For definiteness, I'll assume you're asking about planes in Euclidean space, either R3, or Rn with n≥4.
The intersection of two planes in R3 can be:
- Empty (if the planes are parallel and distinct);
- A line (the "generic" case of non-parallel planes); or
- A plane (if the planes coincide).
The tools needed for a proof are normally developed in a first linear
algebra course. The key points are that non-parallel planes in R3 intersect; the intersection is an "affine subspace" (a translate of a vector subspace); and if k≤2 denotes the dimension of a non-empty intersection, then the planes span an affine subspace of dimension 4−k≤3=dim(R3). That's why the intersection of two planes in R3 cannot be a point (k=0).

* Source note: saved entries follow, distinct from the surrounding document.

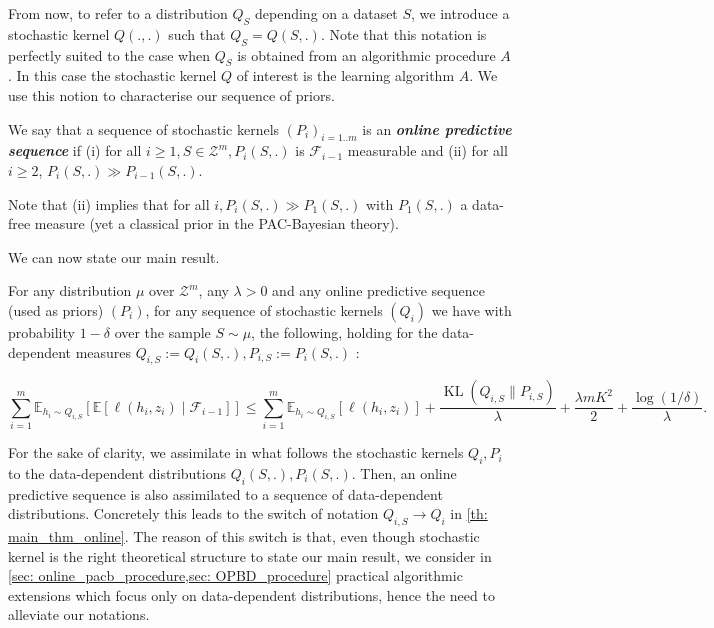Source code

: From now, to refer to a distribution $Q_S$ depending on a dataset $S$, we introduce a stochastic kernel $Q(.,.)$ such that $Q_S = Q(S,.)$. Note that this notation is perfectly suited to the case when $Q_S$ is obtained from an algorithmic procedure $A$. In this case the stochastic kernel $Q$ of interest is the learning algorithm $A$.
We use this notion to characterise our sequence of priors.

\begin{definition}
  We say that a sequence of stochastic kernels $(P_i)_{i=1..m}$ is an \emph{\textbf{online predictive sequence}} if (i) for all $i\geq 1, S\in\mathcal{Z}^m, P_i(S,.)$ is $\mathcal{F}_{i-1}$ measurable and (ii) for all $i \geq 2$, $P_i(S,.)\gg P_{i-1}(S,.)$.
\end{definition}

Note that (ii) implies that for all $i, P_i(S,.)\gg P_1(S,.)$ with $P_1(S,.)$ a data-free measure (yet a classical prior in the PAC-Bayesian theory).


We can now state our main result.

\begin{theorem}
  \label{th: main_thm_online}
  For any distribution $\mu$ over $\mathcal{Z}^m$, any $\lambda>0$ and any online predictive sequence (used as priors) $(P_i)$, for any sequence of stochastic kernels $(Q_i)$ we have with probability $1-\delta$ over the sample $S\sim\mu$, the following, holding for the data-dependent measures $Q_{i,S}:= Q_i(S,.), P_{i,S}:= P_i(S,.)$ :

  \[ \sum_{i=1}^m \mathbb{E}_{h_i\sim Q_{i,S}}\left[ \mathbb{E}[\ell(h_i,z_i) \mid \mathcal{F}_{i-1}]    \right]  \leq \sum_{i=1}^m \mathbb{E}_{h_i\sim Q_{i,S}}\left[ \ell(h_i,z_i) \right] + \frac{\operatorname{KL}(Q_{i,S}\| P_{i,S})}{\lambda} + \frac{\lambda m K^2}{2} + \frac{\log(1/\delta)}{\lambda}. \]

\end{theorem}

\begin{remark}
  \label{rem: notations}
  For the sake of clarity, we assimilate in what follows the stochastic kernels $Q_i,P_i$ to the data-dependent distributions $Q_i(S,.), P_i(S,.)$. Then, an online predictive sequence is also assimilated to a sequence of data-dependent distributions. Concretely this leads to the switch of notation $Q_{i,S}\rightarrow Q_i$ in \cref{th: main_thm_online}. The reason of this switch is that, even though stochastic kernel is the right theoretical structure to state our main result, we consider in \cref{sec: online_pacb_procedure,sec: OPBD_procedure} practical algorithmic extensions which focus only on data-dependent distributions, hence the need to alleviate our notations.
\end{remark}

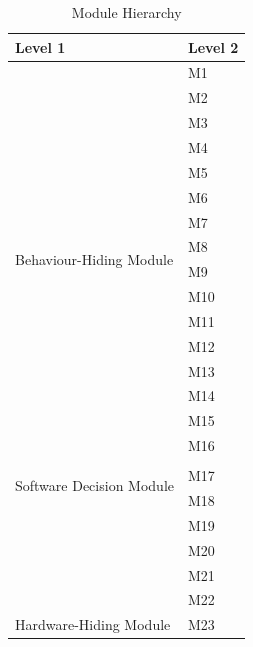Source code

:\documentclass[12pt, titlepage]{article}
\begin{document}
\begin{table}[H]
\centering
\begin{tabular}{p{} p{}}
\toprule
\textbf{Level 1} & \textbf{Level 2}\\
\midrule

\multirow{16}{0.3\textwidth}{Behaviour-Hiding Module} 
& M1\\
& M2\\
& M3\\
& M4\\
& M5\\
& M6\\
& M7\\ 
& M8\\
& M9\\
& M10\\
& M11\\ 
& M12\\
& M13\\
& M14\\
& M15\\
& M16\\
\midrule

\multirow{3}{0.3\textwidth}{Software Decision Module} \\
& M17\\
& M18\\
& M19\\
& M20\\
& M21\\
& M22\\

\midrule

{Hardware-Hiding Module} & M23 \\

\bottomrule

\end{tabular}
\caption{Module Hierarchy}
\label{TblMH}
\end{table}

\end{document}
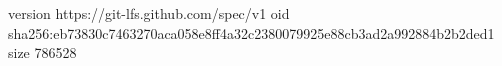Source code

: version https://git-lfs.github.com/spec/v1
oid sha256:eb73830c7463270aca058e8ff4a32c2380079925e88cb3ad2a992884b2b2ded1
size 786528
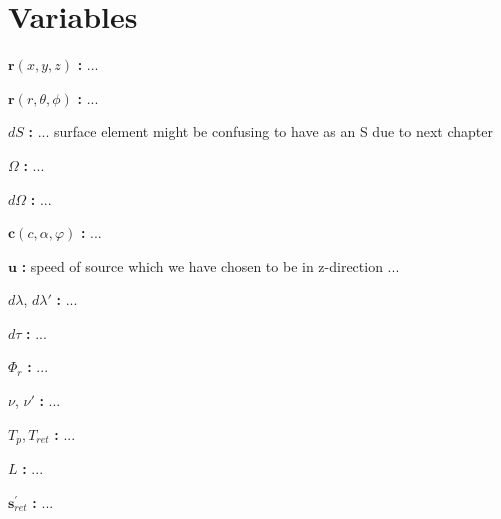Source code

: \section{Variables}

\noindent ${\mathbf{r}}(x,y,z)$ \textbf{:}
...

\noindent ${\mathbf{r}}(r,{\theta},{\phi})$ \textbf{:}
...

\noindent ${dS}$ \textbf{:}
... surface element might be confusing to have as an S due to next chapter

\noindent ${\Omega}$ \textbf{:}
...

\noindent ${d\Omega}$ \textbf{:}
...

\noindent ${\mathbf{c}}(c,\alpha,\varphi)$ \textbf{:}
...

\noindent ${\mathbf{u}}$ \textbf{:}
speed of source which we have chosen to be in z-direction ...

\noindent ${d\lambda}$, ${d\lambda{'}}$ \textbf{:}
...

\noindent ${d\tau}$ \textbf{:}
...

\noindent ${\Phi_{r}}$ \textbf{:}
...

\noindent ${\nu}$, ${\nu{'}}$ \textbf{:}
...

\noindent $T_p,T_{ret}$ \textbf{:}
...

\noindent $L$ \textbf{:}
...

\noindent $\mathbf{s}_{ret}^{'}$ \textbf{:}
...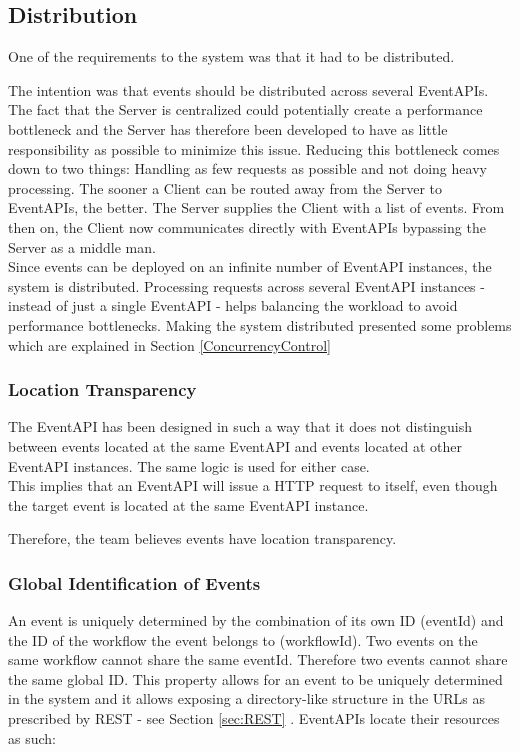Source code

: \subsection{Distribution}
One of the requirements to the system was that it had to be distributed.
 
The intention was that events should be distributed across several EventAPIs. The fact that the Server is centralized could potentially create a performance bottleneck and the Server has therefore been developed to have as little responsibility as possible to minimize this issue. Reducing this bottleneck comes down to two things: Handling as few requests as possible and not doing heavy processing. The sooner a Client can be routed away from the Server to EventAPIs, the better. The Server supplies the Client with a list of events. From then on, the Client now communicates directly with EventAPIs bypassing the Server as a middle man.\\

Since events can be deployed on an infinite number of EventAPI instances, the system is distributed. Processing requests across several EventAPI instances - instead of just a single EventAPI - helps balancing the workload to avoid performance bottlenecks. 
Making the system distributed presented some problems which are explained in Section \ref{ConcurrencyControl} 

\subsubsection{Location Transparency}
The EventAPI has been designed in such a way that it does not distinguish between events located at the same EventAPI and events located at other EventAPI instances. The same logic is used for either case. \\

This implies that an EventAPI will issue a HTTP request to itself, even though the target event is located at the same EventAPI instance. 

Therefore, the team believes events have location transparency.

\subsubsection{\label{sec:GlobalID}Global Identification of Events}
An event is uniquely determined by the combination of its own ID (eventId) and the ID of the workflow the event belongs to (workflowId). Two events on the same workflow cannot share the same eventId. Therefore two events cannot share the same global ID. 
This property allows for an event to be uniquely determined in the system and it allows exposing a directory-like structure in the URLs as prescribed by REST - see Section \ref{sec:REST} . 
EventAPIs locate their resources as such: \\

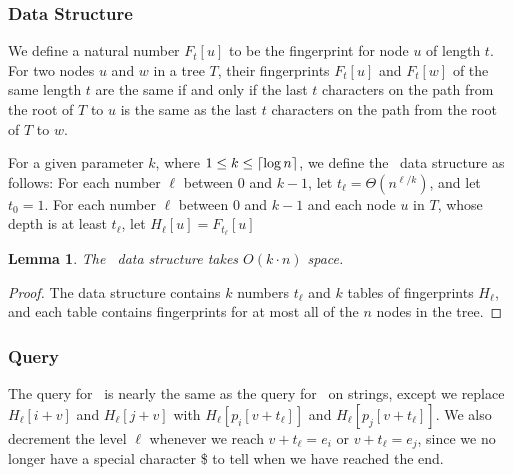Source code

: \documentclass[a4]{article}
\newtheorem{lemma}{Lemma}
\begin{document}
\subsubsection{Data Structure}

We define a natural number $F_t[u]$ to be the fingerprint for node $u$ of length $t$. For two nodes $u$ and $w$ in a tree $T$, their fingerprints $F_t[u]$ and $F_t[w]$ of the same length $t$ are the same if and only if the last $t$ characters on the path from the root of $T$ to $u$ is the same as the last $t$ characters on the path from the root of $T$ to $w$.

For a given parameter $k$, where $1\leq k \leq \lceil\log n\rceil$, we define the \tfprintk\ data structure as follows: For each number $\ell$ between $0$ and $k-1$, let $t_\ell=\Theta(n^{\ell/k})$, and let $t_0 = 1$. For each number $\ell$ between $0$ and $k-1$ and each node $u$ in $T$, whose depth is at least $t_\ell$, let $H_\ell[u] = F_{t_\ell}[u]$

\begin{lemma}
The \tfprintk\ data structure takes $O(k\cdot n)$ space.
\end{lemma}
\begin{proof}
The data structure contains $k$ numbers $t_\ell$ and $k$ tables of fingerprints $H_\ell$, and each table contains fingerprints for at most all of the $n$ nodes in the tree.
\end{proof}

\subsubsection{Query}

The query for \tfprintk\ is nearly the same as the query for \fprintk\ on strings, except we replace $H_\ell[i+v]$ and $H_\ell[j+v]$ with $H_\ell[p_i[v+t_\ell]]$ and $H_\ell[p_j[v+t_\ell]]$. We also decrement the level $\ell$ whenever we reach $v+t_\ell=e_i$ or $v+t_\ell=e_j$, since we no longer have a special character \$ to tell when we have reached the end.

\end{document}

Any of the preceding can happen in Rn with n≥4, since R3 be be embedded as an affine subspace. But now there are additional possibilities:
- The planes
P1={(x1,x2,0,0):x1,x2 real},P2={(0,0,x3,x4):x3,x4 real}
intersect at the origin, and nowhere else. - The planes P1 and
P3={(0,x2,1,x4):x2,x4 real}
are not parallel (in the sense that neither is a translate of the other), but they do not intersect.
The planes P1 and P3 are "partially parallel" in the sense that there exist parallel lines ℓ1⊂P1 and ℓ3⊂P3. This turns out to be true for every pair of disjoint planes in R4.
In R5, there exist "totally skew" planes, such as
P4={(x1,x2,0,0,0)},P5=(0,0,1,x4,x5)}